Source texts of formatted documents
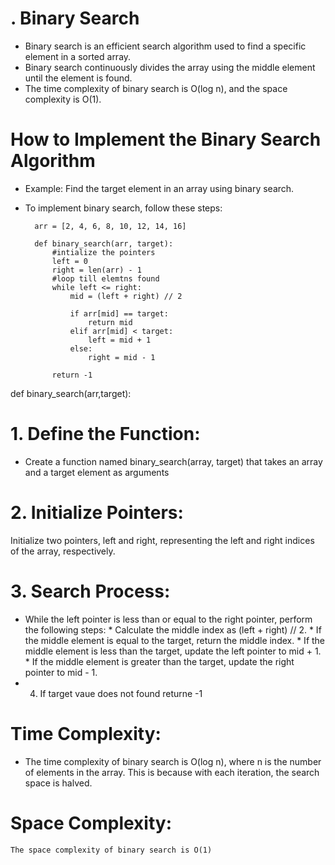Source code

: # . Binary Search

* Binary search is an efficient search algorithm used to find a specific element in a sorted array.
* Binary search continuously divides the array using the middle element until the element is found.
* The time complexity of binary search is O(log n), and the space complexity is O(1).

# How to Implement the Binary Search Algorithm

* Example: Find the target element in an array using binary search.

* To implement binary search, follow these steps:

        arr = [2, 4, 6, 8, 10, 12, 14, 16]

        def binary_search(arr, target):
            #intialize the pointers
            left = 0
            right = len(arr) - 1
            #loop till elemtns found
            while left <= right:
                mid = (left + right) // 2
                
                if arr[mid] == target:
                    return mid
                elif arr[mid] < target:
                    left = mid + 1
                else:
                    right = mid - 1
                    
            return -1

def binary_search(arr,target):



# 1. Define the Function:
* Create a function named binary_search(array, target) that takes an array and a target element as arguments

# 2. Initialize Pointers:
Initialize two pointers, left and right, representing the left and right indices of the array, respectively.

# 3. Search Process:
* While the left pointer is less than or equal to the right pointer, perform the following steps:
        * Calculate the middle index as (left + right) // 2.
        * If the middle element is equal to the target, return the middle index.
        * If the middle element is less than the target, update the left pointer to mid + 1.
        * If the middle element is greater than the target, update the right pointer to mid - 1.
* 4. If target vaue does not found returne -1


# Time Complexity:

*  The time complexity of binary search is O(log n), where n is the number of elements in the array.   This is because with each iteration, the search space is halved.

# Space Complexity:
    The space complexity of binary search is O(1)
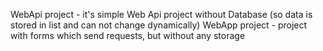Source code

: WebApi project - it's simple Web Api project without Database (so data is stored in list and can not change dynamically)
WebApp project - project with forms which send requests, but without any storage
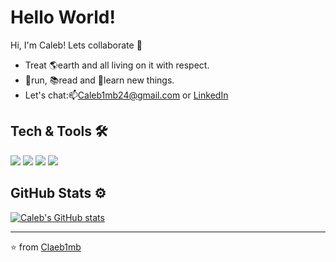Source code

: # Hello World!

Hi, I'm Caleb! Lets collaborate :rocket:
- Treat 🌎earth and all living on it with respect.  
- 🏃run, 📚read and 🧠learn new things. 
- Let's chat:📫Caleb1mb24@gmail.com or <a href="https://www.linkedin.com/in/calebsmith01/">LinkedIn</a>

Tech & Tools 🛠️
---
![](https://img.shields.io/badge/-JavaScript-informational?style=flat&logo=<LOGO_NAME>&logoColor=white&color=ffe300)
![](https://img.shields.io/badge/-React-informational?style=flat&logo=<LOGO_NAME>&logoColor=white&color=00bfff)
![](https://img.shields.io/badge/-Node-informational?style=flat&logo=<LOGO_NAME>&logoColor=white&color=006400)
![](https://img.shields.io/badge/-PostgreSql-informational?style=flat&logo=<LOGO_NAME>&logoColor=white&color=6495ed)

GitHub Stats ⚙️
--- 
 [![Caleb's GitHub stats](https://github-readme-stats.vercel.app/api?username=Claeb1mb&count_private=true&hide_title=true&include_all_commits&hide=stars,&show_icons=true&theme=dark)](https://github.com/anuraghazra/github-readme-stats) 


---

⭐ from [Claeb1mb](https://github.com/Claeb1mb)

## Aim of the exercise
Leave the pictures aside and give every entry above again word for word.

## Answer section
Source code

: # . Binary Search

* Binary search is an efficient search algorithm used to find a specific element in a sorted array.
* Binary search continuously divides the array using the middle element until the element is found.
* The time complexity of binary search is O(log n), and the space complexity is O(1).

# How to Implement the Binary Search Algorithm

* Example: Find the target element in an array using binary search.

* To implement binary search, follow these steps:

        arr = [2, 4, 6, 8, 10, 12, 14, 16]

        def binary_search(arr, target):
            #intialize the pointers
            left = 0
            right = len(arr) - 1
            #loop till elemtns found
            while left <= right:
                mid = (left + right) // 2
                
                if arr[mid] == target:
                    return mid
                elif arr[mid] < target:
                    left = mid + 1
                else:
                    right = mid - 1
                    
            return -1

def binary_search(arr,target):



# 1. Define the Function:
* Create a function named binary_search(array, target) that takes an array and a target element as arguments

# 2. Initialize Pointers:
Initialize two pointers, left and right, representing the left and right indices of the array, respectively.

# 3. Search Process:
* While the left pointer is less than or equal to the right pointer, perform the following steps:
        * Calculate the middle index as (left + right) // 2.
        * If the middle element is equal to the target, return the middle index.
        * If the middle element is less than the target, update the left pointer to mid + 1.
        * If the middle element is greater than the target, update the right pointer to mid - 1.
* 4. If target vaue does not found returne -1


# Time Complexity:

*  The time complexity of binary search is O(log n), where n is the number of elements in the array.   This is because with each iteration, the search space is halved.

# Space Complexity:
    The space complexity of binary search is O(1)
Source code

: WebApi project - it's simple Web Api project without Database (so data is stored in list and can not change dynamically)
WebApp project - project with forms which send requests, but without any storage
Source code

: # Hello World!

Hi, I'm Caleb! Lets collaborate :rocket:
- Treat 🌎earth and all living on it with respect.  
- 🏃run, 📚read and 🧠learn new things. 
- Let's chat:📫Caleb1mb24@gmail.com or <a href="https://www.linkedin.com/in/calebsmith01/">LinkedIn</a>

Tech & Tools 🛠️
---
![](https://img.shields.io/badge/-JavaScript-informational?style=flat&logo=<LOGO_NAME>&logoColor=white&color=ffe300)
![](https://img.shields.io/badge/-React-informational?style=flat&logo=<LOGO_NAME>&logoColor=white&color=00bfff)
![](https://img.shields.io/badge/-Node-informational?style=flat&logo=<LOGO_NAME>&logoColor=white&color=006400)
![](https://img.shields.io/badge/-PostgreSql-informational?style=flat&logo=<LOGO_NAME>&logoColor=white&color=6495ed)

GitHub Stats ⚙️
--- 
 [![Caleb's GitHub stats](https://github-readme-stats.vercel.app/api?username=Claeb1mb&count_private=true&hide_title=true&include_all_commits&hide=stars,&show_icons=true&theme=dark)](https://github.com/anuraghazra/github-readme-stats) 


---

⭐ from [Claeb1mb](https://github.com/Claeb1mb)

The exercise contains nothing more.